■ Task to complete ■
When you reach the line containing "- 🛡️ Duplicate command prevention" in the records below, start copying exactly, and stop once you have copied the line containing "- Comprehensive logging".

■ Dataset entries ■
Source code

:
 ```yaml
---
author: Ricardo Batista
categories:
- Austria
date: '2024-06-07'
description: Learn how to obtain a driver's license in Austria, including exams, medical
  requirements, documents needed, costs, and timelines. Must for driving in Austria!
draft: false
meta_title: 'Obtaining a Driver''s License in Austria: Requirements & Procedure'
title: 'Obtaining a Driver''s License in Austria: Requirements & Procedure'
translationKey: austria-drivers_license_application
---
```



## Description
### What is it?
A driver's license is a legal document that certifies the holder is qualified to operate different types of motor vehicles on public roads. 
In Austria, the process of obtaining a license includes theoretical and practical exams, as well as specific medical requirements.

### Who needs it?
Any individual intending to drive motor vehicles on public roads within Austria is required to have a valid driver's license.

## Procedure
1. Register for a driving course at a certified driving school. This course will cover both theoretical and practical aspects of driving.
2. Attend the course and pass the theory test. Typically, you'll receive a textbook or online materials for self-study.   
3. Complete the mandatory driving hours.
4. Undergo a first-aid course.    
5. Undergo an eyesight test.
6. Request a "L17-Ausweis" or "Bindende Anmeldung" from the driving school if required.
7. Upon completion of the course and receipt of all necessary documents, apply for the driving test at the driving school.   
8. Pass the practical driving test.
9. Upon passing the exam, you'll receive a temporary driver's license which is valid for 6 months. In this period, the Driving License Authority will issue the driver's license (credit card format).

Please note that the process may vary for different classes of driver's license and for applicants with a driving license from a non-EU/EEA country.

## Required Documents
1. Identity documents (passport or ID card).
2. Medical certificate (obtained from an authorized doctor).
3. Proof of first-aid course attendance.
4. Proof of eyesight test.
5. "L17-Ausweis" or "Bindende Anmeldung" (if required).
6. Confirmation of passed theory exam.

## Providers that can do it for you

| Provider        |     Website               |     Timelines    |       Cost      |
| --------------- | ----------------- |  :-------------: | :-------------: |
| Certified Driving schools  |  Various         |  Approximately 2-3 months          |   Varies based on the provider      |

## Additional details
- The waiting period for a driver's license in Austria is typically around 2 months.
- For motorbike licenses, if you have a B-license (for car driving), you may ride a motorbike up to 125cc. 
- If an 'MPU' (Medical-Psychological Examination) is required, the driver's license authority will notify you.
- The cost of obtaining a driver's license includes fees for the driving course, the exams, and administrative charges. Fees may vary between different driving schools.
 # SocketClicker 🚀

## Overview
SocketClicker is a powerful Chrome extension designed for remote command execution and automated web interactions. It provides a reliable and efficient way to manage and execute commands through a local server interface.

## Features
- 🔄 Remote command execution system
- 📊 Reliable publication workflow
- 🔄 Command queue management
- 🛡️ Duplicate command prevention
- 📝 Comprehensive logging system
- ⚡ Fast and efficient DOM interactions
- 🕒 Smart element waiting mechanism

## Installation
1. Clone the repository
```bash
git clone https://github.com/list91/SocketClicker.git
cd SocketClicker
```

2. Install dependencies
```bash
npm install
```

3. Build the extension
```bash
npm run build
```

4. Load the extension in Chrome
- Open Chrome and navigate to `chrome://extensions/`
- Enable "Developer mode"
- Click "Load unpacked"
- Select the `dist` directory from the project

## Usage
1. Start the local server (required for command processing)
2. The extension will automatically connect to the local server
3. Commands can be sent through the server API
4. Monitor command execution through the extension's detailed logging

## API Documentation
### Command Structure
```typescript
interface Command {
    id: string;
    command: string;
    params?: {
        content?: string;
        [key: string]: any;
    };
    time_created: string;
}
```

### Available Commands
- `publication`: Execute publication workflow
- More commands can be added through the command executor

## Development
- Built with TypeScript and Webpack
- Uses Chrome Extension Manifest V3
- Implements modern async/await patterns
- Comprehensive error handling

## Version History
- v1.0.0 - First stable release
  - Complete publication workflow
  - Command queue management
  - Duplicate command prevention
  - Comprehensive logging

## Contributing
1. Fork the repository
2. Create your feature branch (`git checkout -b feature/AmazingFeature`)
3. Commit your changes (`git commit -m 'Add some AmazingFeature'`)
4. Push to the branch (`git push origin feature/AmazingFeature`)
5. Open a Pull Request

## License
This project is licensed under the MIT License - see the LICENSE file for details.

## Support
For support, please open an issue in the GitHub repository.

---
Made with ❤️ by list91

■ Written answer ■
- 🛡️ Duplicate command prevention
- 📝 Comprehensive logging system
- ⚡ Fast and efficient DOM interactions
- 🕒 Smart element waiting mechanism

## Installation
1. Clone the repository
```bash
git clone https://github.com/list91/SocketClicker.git
cd SocketClicker
```

2. Install dependencies
```bash
npm install
```

3. Build the extension
```bash
npm run build
```

4. Load the extension in Chrome
- Open Chrome and navigate to `chrome://extensions/`
- Enable "Developer mode"
- Click "Load unpacked"
- Select the `dist` directory from the project

## Usage
1. Start the local server (required for command processing)
2. The extension will automatically connect to the local server
3. Commands can be sent through the server API
4. Monitor command execution through the extension's detailed logging

## API Documentation
### Command Structure
```typescript
interface Command {
    id: string;
    command: string;
    params?: {
        content?: string;
        [key: string]: any;
    };
    time_created: string;
}
```

### Available Commands
- `publication`: Execute publication workflow
- More commands can be added through the command executor

## Development
- Built with TypeScript and Webpack
- Uses Chrome Extension Manifest V3
- Implements modern async/await patterns
- Comprehensive error handling

## Version History
- v1.0.0 - First stable release
  - Complete publication workflow
  - Command queue management
  - Duplicate command prevention
  - Comprehensive logging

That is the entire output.